Metaphors in Marketing: The Power of Uncovering Your Core Metaphor

 

What is the core metaphor of your business?

I’ve consistently seen that the thoughtful use of metaphors in your marketing can make a huge difference in terms of clarity and impact.

In this, likely lengthy, post you’re going to learn about a number of ways you can use metaphor and symbolism in your business. And you’re going to be encouraged to figure out what might be the core metaphor for your business as a whole.

trGround level: a metaphor is when you say that something is something else. And, for the sake of this post I’m just going to lump similes into this. You’re just going to have to deal. A metaphor is of a real, physical thing in the outer world that people can relate to. A metaphor is NOT a feeling, sensation or concept.

Why would we even want to pay attention to this?

  • clarity: our brains aren’t made to understand jargon, widgets and technical things. Our brains are designed to understand story, symbolism and imagery. When we communicate what we do in these more abstract ways, ironically, the heart of it is often more clear for people. Our metaphors provide a container for the technical side of what we do later. If marketing were like baseball (a metaphor) then clarity is first base. And the right symbolism can help you get there.
  • metaphors and symbolism can allow you to talk about the most intense of human experiences without naming them. If you were abused as a child, you might not want to speak to details but you could say it felt like you wer trapped in a dungeon ruled by an angry and violent ogre as a child, and we’ll understand what you mean. We’ll feel it.
  • having a metaphor for what you do and the journey you take people on (my metaphor) makes it a lot easier to hone in on the right moment for you to work with them
  • they can be expanded and explored as your work grows and shifts.
  • you can have a metaphor for what you do and call yourself
  • makes it easier to express your core point of view.

 

Examples of Metaphors:

Let’s jump right into some examples of metaphors to really get the clarity and power they can bring to things:

I speak of marketing using a metaphor I owe to my colleague Bill Baren. The idea that our clients are on a journey from Island A (where they’re struggling with their problems) to Island B (where they have the results they’re craving). And our business is a boat that can take them from one island to another. Our point of view is the map and route we take. And the bright Sun in the sky is the deeper cause behind our work.

One of the things I love about identifying a core metaphor for our work is that it is so rich. There always seems to be more to explore. We could explore you as the captain of the boat.

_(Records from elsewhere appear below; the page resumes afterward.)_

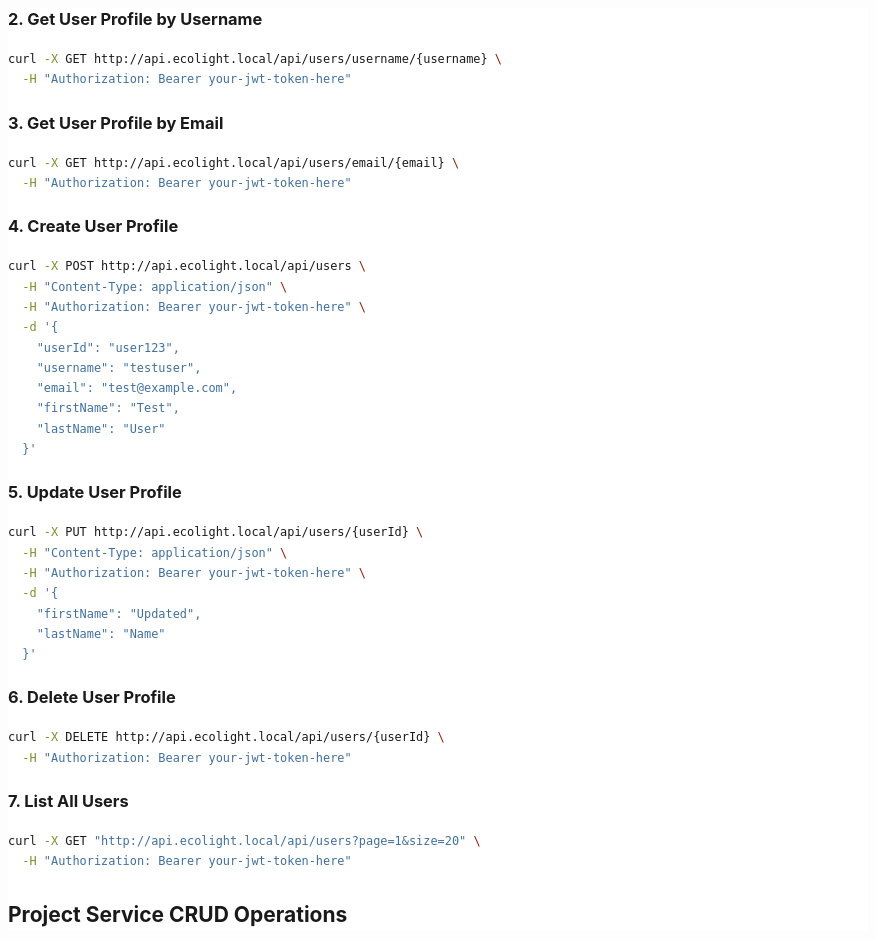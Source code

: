 ### 2. Get User Profile by Username
```bash
curl -X GET http://api.ecolight.local/api/users/username/{username} \
  -H "Authorization: Bearer your-jwt-token-here"
```

### 3. Get User Profile by Email
```bash
curl -X GET http://api.ecolight.local/api/users/email/{email} \
  -H "Authorization: Bearer your-jwt-token-here"
```

### 4. Create User Profile
```bash
curl -X POST http://api.ecolight.local/api/users \
  -H "Content-Type: application/json" \
  -H "Authorization: Bearer your-jwt-token-here" \
  -d '{
    "userId": "user123",
    "username": "testuser",
    "email": "test@example.com",
    "firstName": "Test",
    "lastName": "User"
  }'
```

### 5. Update User Profile
```bash
curl -X PUT http://api.ecolight.local/api/users/{userId} \
  -H "Content-Type: application/json" \
  -H "Authorization: Bearer your-jwt-token-here" \
  -d '{
    "firstName": "Updated",
    "lastName": "Name"
  }'
```

### 6. Delete User Profile
```bash
curl -X DELETE http://api.ecolight.local/api/users/{userId} \
  -H "Authorization: Bearer your-jwt-token-here"
```

### 7. List All Users
```bash
curl -X GET "http://api.ecolight.local/api/users?page=1&size=20" \
  -H "Authorization: Bearer your-jwt-token-here"
```

## Project Service CRUD Operations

We could talk about their fears of an island even worse than Island A they’re scared they’ll end up on. We could talk about Island C – an island that’s even better than the one they are craving.

There’s just so much to explore.

And the power of metaphors is that, instead of clients feeling overwhelmed by more and more information, they actually feel clearer and clearer as you add more and more details to it.

I lead dozens of free intro workshops over the years where I tried so hard to share everything I knew about marketing. I tried to give the best overview. And it always felt fractured, jangled, and a bit all over the place.

But the second I started telling the story of the boat and the islands (such a simple story!) everyone ‘got it’. It made so much sense of their experience, even (importantly) when the information wasn’t new.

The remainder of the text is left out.